Challenged to challenge
Students multiply a generous gift to send underprivileged kids to camp.
By Marlene Klotz-Collins
National Advisory Board (NAB) member Frank Vizcarra presented Corona Del Sol High School (Tempe, Ariz.) Red Kettle Club (RKC) President Katie Wilkinson with five $100 bills at NAB’s January meeting in Phoenix. Then, he challenged her and the other RKC officers to grow the money.
“I was so impressed with what they had done that I felt compelled to give them money as a reward and a challenge,” Vizcarra said. “I wanted to see what they would do and how they would choose to use it.”
Three months later, on April 8, RKC officers presented Tempe Corps Officer Captain Robyn Bridgeo a jar filled with coins, checks and bills totaling $4,900––a nearly tenfold increase of the initial investment designated to send 14 underprivileged kids to music camp this summer.
“I’ve never seen anything like these students,” Bridgeo said as he accepted the gift. “The opportunity Mr. Vizcarra presented and [the RKC officers’] response will touch lives in ways that they will never know. I am blown away, so grateful.”
The students employed a variety of fundraising tactics, including calling, visiting and writing friends and family members to encourage them to match individual $100 donations. They even contacted the local Rubio’s Mexican Grill to donate a portion of one day’s sales to the challenge.
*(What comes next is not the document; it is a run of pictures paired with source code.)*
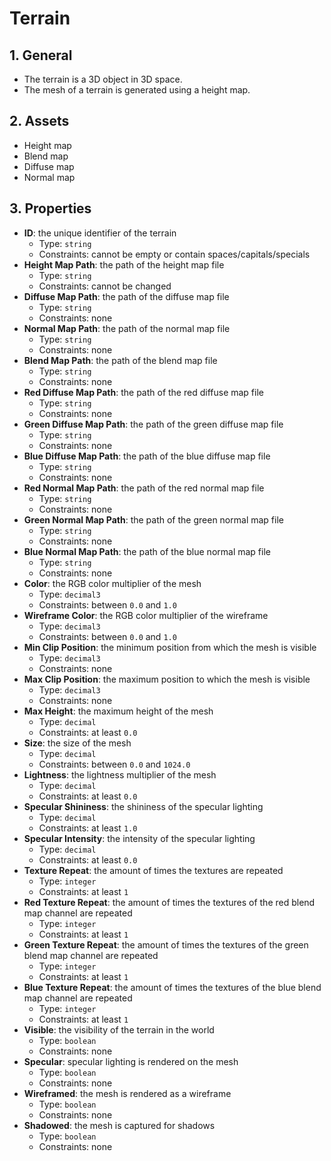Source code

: # Terrain

## 1. General

- The terrain is a 3D object in 3D space.
- The mesh of a terrain is generated using a height map.

## 2. Assets

- Height map
- Blend map
- Diffuse map
- Normal map

## 3. Properties

- **ID**: the unique identifier of the terrain
  - Type: `string`
  - Constraints: cannot be empty or contain spaces/capitals/specials
- **Height Map Path**: the path of the height map file
  - Type: `string`
  - Constraints: cannot be changed
- **Diffuse Map Path**: the path of the diffuse map file
  - Type: `string`
  - Constraints: none
- **Normal Map Path**: the path of the normal map file
  - Type: `string`
  - Constraints: none
- **Blend Map Path**: the path of the blend map file
  - Type: `string`
  - Constraints: none
- **Red Diffuse Map Path**: the path of the red diffuse map file
  - Type: `string`
  - Constraints: none
- **Green Diffuse Map Path**: the path of the green diffuse map file
  - Type: `string`
  - Constraints: none
- **Blue Diffuse Map Path**: the path of the blue diffuse map file
  - Type: `string`
  - Constraints: none
- **Red Normal Map Path**: the path of the red normal map file
  - Type: `string`
  - Constraints: none
- **Green Normal Map Path**: the path of the green normal map file
  - Type: `string`
  - Constraints: none
- **Blue Normal Map Path**: the path of the blue normal map file
  - Type: `string`
  - Constraints: none
- **Color**: the RGB color multiplier of the mesh
  - Type: `decimal3`
  - Constraints: between `0.0` and `1.0`
- **Wireframe Color**: the RGB color multiplier of the wireframe
  - Type: `decimal3`
  - Constraints: between `0.0` and `1.0`
- **Min Clip Position**: the minimum position from which the mesh is visible
  - Type: `decimal3`
  - Constraints: none
- **Max Clip Position**: the maximum position to which the mesh is visible
  - Type: `decimal3`
  - Constraints: none
- **Max Height**: the maximum height of the mesh
  - Type: `decimal`
  - Constraints: at least `0.0`
- **Size**: the size of the mesh
  - Type: `decimal`
  - Constraints: between `0.0` and `1024.0`
- **Lightness**: the lightness multiplier of the mesh
  - Type: `decimal`
  - Constraints: at least `0.0`
- **Specular Shininess**: the shininess of the specular lighting
  - Type: `decimal`
  - Constraints: at least `1.0`
- **Specular Intensity**: the intensity of the specular lighting
  - Type: `decimal`
  - Constraints: at least `0.0`
- **Texture Repeat**: the amount of times the textures are repeated
  - Type: `integer`
  - Constraints: at least `1`
- **Red Texture Repeat**: the amount of times the textures of the red blend map channel are repeated
  - Type: `integer`
  - Constraints: at least `1`
- **Green Texture Repeat**: the amount of times the textures of the green blend map channel are repeated
  - Type: `integer`
  - Constraints: at least `1`
- **Blue Texture Repeat**: the amount of times the textures of the blue blend map channel are repeated
  - Type: `integer`
  - Constraints: at least `1`
- **Visible**: the visibility of the terrain in the world
  - Type: `boolean`
  - Constraints: none
- **Specular**: specular lighting is rendered on the mesh
  - Type: `boolean`
  - Constraints: none
- **Wireframed**: the mesh is rendered as a wireframe
  - Type: `boolean`
  - Constraints: none
- **Shadowed**: the mesh is captured for shadows
  - Type: `boolean`
  - Constraints: none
One RKC officer, Braedon O’Meara, encountered an inspired, elderly woman while fundraising door-to-door. As she dug deep for change, he said she spoke of her delight in doing so “because of all the good work of The Salvation Army.”
Vizcarra learned of the challenge’s success at a NAB meeting in Boston, 11 days after the presentation to Bridgeo.
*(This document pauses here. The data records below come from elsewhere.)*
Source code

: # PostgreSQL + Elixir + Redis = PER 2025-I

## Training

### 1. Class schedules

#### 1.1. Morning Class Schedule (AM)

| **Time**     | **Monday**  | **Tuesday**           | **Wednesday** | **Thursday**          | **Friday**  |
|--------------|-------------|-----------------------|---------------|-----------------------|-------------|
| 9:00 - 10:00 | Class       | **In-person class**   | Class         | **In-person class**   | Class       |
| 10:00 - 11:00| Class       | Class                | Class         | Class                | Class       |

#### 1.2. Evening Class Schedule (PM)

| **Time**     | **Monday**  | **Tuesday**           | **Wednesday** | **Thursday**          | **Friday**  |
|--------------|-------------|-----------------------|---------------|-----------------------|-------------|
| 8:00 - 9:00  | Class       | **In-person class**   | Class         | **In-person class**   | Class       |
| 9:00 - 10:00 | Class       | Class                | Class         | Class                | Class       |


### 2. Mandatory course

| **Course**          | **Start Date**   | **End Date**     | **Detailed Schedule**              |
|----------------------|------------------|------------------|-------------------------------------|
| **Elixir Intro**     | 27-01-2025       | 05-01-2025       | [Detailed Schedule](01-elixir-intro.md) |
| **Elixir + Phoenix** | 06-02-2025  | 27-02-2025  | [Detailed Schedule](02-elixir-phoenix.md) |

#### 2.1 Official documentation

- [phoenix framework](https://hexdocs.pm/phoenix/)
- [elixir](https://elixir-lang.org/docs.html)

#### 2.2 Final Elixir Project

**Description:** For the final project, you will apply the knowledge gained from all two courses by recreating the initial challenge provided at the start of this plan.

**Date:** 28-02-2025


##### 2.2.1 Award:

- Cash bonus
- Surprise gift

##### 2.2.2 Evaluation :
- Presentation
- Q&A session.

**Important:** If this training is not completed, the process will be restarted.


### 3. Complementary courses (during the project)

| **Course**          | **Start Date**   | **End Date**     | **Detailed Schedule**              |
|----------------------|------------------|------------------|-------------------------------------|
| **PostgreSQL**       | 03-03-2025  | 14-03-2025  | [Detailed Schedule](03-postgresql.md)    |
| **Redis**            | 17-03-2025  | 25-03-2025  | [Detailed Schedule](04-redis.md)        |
“We should never underestimate the ability of our young people to do amazing things if they are given the freedom to do so,” Vizcarra said. “This whole experience has already, and will ultimately touch many lives. In reality, I have received the biggest blessing of all.”
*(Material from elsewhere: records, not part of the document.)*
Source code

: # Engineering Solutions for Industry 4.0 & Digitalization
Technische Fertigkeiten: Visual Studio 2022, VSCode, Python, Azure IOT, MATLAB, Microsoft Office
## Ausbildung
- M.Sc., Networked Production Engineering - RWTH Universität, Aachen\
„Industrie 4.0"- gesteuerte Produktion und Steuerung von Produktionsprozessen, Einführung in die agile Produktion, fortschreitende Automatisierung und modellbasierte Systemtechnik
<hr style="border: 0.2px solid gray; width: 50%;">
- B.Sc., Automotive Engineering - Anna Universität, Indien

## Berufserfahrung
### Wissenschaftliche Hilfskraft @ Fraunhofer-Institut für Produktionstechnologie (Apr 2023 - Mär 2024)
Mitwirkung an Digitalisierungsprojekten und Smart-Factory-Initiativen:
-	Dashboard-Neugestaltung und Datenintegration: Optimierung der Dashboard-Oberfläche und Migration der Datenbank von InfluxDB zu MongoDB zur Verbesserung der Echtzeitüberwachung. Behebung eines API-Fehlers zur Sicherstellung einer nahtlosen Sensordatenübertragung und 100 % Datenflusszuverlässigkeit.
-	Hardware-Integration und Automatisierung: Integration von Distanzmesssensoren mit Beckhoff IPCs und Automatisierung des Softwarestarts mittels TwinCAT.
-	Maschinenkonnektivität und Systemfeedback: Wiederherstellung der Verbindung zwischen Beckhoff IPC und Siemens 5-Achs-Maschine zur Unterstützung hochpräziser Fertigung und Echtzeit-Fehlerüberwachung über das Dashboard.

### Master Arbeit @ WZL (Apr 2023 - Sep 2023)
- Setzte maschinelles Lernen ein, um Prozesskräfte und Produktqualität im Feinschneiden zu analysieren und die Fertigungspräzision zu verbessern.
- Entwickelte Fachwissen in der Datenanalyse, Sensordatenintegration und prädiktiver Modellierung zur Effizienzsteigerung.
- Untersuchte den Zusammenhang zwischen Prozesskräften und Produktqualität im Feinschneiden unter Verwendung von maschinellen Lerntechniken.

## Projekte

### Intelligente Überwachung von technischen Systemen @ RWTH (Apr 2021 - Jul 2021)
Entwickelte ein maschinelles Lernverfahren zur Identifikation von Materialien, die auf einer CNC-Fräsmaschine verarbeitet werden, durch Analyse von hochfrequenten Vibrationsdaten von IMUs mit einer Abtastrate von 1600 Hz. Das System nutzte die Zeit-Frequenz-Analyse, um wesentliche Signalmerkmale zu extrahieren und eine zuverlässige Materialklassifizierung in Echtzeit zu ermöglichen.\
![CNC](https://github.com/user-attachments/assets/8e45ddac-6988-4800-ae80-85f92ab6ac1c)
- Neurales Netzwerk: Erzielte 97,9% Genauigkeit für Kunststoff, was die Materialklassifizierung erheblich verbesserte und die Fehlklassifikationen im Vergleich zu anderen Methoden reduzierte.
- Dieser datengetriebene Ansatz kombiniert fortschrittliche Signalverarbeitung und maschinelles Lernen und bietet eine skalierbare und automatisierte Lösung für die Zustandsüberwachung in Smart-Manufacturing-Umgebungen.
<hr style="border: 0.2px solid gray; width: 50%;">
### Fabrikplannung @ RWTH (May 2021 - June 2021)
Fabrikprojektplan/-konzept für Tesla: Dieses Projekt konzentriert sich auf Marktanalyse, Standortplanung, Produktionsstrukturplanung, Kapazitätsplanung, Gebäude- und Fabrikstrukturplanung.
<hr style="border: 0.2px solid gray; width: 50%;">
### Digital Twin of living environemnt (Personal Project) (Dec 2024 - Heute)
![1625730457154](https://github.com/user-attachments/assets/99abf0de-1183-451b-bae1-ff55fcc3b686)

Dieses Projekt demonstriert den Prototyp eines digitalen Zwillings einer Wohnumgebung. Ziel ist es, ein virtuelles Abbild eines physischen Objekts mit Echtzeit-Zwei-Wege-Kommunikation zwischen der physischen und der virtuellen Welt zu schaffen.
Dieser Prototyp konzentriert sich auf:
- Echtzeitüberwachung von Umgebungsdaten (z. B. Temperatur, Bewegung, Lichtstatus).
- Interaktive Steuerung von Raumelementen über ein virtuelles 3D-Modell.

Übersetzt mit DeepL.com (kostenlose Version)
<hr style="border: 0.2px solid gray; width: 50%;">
Lt. Anthony Barnes, Southwest divisional youth secretary, said the success of the initiative reflects the power of individuals.
“One businessman, one student who had an idea to start a club, one school principal who gave the nod,” Barnes said. “In every way, this challenge, this club, everyone involved along the way and those individual students who will receive an opportunity of a lifetime––it all comes down to the power of one.”